Surgery is rarely indicated to treat fixed contractures,
which usually involve all of the soft tissues. Surgical release must
therefore be radical and expectations limited. Surgery for contracture
should be delayed until the active phase of CRPS has completely passed,
and ideally there should be a gap of at least 1 year since the patient
last experienced pain and swelling.
Amputation of a limb affected by severe CRPS should be approached with great caution. Dielissen et al.42
reported a series of 28 patients who underwent 34 amputations in 31
limbs. Surgery was usually performed for recurrent infection or to
improve residual function. Pain relief was rare and unpredictable, and
neither was infection always cured nor function universally improved.

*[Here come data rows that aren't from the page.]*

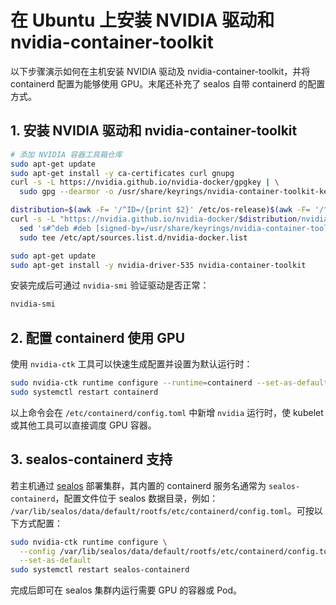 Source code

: # 在 Ubuntu 上安装 NVIDIA 驱动和 nvidia-container-toolkit

以下步骤演示如何在主机安装 NVIDIA 驱动及 nvidia-container-toolkit，并将 containerd 配置为能够使用 GPU。末尾还补充了 sealos 自带 containerd 的配置方式。

## 1. 安装 NVIDIA 驱动和 nvidia-container-toolkit

```bash
# 添加 NVIDIA 容器工具箱仓库
sudo apt-get update
sudo apt-get install -y ca-certificates curl gnupg
curl -s -L https://nvidia.github.io/nvidia-docker/gpgkey | \
  sudo gpg --dearmor -o /usr/share/keyrings/nvidia-container-toolkit-keyring.gpg

distribution=$(awk -F= '/^ID=/{print $2}' /etc/os-release)$(awk -F= '/^VERSION_ID=/{print $2}' /etc/os-release)
curl -s -L "https://nvidia.github.io/nvidia-docker/$distribution/nvidia-docker.list" | \
  sed 's#^deb #deb [signed-by=/usr/share/keyrings/nvidia-container-toolkit-keyring.gpg] #' | \
  sudo tee /etc/apt/sources.list.d/nvidia-docker.list

sudo apt-get update
sudo apt-get install -y nvidia-driver-535 nvidia-container-toolkit
```

安装完成后可通过 `nvidia-smi` 验证驱动是否正常：

```bash
nvidia-smi
```

## 2. 配置 containerd 使用 GPU

使用 `nvidia-ctk` 工具可以快速生成配置并设置为默认运行时：

```bash
sudo nvidia-ctk runtime configure --runtime=containerd --set-as-default
sudo systemctl restart containerd
```

以上命令会在 `/etc/containerd/config.toml` 中新增 `nvidia` 运行时，使 kubelet 或其他工具可以直接调度 GPU 容器。

## 3. sealos-containerd 支持

若主机通过 [sealos](https://github.com/labring/sealos) 部署集群，其内置的 containerd 服务名通常为 `sealos-containerd`，配置文件位于 sealos 数据目录，例如：
`/var/lib/sealos/data/default/rootfs/etc/containerd/config.toml`。可按以下方式配置：

```bash
sudo nvidia-ctk runtime configure \
  --config /var/lib/sealos/data/default/rootfs/etc/containerd/config.toml \
  --set-as-default
sudo systemctl restart sealos-containerd
```

完成后即可在 sealos 集群内运行需要 GPU 的容器或 Pod。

CRPS often recurred in the stump, especially if the amputation level
was symptomatic at the time of surgery. For this reason, only two
patients wore a prosthesis.
Generally, surgery represents a painful stimulus that
may exacerbate CRPS or precipitate a new attack. This risk must be
balanced carefully against the proposed benefit. The risk of surgically
precipitated recurrence is greatest when the same site is operated on
in a patient with abnormal psychology in the presence of active disease
and lowest when these conditions do not apply. Surgery must be
performed carefully with minimal trauma with excellent and complete
postoperative analgesia. The surgery may be covered by gabapentin.

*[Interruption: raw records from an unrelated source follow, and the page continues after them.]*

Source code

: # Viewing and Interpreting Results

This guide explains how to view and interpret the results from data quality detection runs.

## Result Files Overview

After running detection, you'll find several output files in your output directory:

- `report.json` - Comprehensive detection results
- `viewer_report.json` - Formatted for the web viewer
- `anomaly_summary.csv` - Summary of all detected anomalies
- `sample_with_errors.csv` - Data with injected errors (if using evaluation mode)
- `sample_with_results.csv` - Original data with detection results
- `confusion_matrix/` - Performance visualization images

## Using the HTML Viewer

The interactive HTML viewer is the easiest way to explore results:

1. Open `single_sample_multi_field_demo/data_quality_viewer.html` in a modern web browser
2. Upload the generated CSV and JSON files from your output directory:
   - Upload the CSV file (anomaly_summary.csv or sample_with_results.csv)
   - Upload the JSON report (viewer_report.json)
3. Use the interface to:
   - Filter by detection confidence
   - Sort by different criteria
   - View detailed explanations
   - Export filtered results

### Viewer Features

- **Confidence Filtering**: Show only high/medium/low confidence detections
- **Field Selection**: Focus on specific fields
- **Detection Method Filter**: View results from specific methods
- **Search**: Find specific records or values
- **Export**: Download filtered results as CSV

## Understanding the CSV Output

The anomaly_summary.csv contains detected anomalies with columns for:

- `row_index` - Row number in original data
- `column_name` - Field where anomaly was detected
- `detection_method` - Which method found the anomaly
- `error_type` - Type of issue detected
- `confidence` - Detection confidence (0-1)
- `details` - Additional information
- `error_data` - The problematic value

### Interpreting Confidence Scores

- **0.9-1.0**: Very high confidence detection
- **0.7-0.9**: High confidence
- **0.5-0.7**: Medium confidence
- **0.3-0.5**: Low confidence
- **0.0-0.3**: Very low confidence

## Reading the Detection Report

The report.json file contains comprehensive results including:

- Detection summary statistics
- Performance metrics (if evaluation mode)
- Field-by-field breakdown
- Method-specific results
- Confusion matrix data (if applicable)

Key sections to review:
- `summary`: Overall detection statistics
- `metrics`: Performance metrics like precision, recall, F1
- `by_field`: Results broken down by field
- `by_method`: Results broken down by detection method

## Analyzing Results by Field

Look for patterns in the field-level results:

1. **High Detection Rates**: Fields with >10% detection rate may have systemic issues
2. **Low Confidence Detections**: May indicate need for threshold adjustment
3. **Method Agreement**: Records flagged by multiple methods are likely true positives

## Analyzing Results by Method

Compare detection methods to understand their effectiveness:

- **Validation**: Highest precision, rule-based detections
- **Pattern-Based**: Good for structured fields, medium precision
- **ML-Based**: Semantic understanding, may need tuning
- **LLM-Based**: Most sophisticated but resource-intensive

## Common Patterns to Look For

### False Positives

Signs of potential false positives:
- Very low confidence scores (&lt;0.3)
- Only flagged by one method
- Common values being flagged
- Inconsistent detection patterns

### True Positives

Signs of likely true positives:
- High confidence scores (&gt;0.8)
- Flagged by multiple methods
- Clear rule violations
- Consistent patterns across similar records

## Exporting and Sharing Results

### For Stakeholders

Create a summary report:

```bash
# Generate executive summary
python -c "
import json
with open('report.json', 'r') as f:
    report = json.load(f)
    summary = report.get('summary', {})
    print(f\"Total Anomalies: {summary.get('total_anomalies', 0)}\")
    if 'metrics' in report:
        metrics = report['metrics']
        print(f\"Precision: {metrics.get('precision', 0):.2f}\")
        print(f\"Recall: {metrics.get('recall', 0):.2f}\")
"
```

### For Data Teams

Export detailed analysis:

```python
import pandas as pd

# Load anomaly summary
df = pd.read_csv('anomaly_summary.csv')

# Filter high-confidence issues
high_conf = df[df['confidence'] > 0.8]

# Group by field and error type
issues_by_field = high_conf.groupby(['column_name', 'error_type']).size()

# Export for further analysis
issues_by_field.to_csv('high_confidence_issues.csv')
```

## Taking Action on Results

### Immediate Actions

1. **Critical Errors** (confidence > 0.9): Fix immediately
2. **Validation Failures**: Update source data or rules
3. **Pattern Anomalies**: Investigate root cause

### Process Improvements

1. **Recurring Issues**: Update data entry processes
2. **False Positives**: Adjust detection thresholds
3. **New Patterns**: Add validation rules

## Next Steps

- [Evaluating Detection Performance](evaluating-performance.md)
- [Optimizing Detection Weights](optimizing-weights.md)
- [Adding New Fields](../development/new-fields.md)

Ideally, the anesthetist will have a particular interest in the
treatment of CRPS.
This chapter has presented the proposal that CRPS in a
mild form, which is often not formally diagnosed, is very common but
not universal in an orthopaedic trauma practice. Although the majority
of cases will resolve with simple management, CRPS is responsible for
significant acute disability and may cause long-term problems.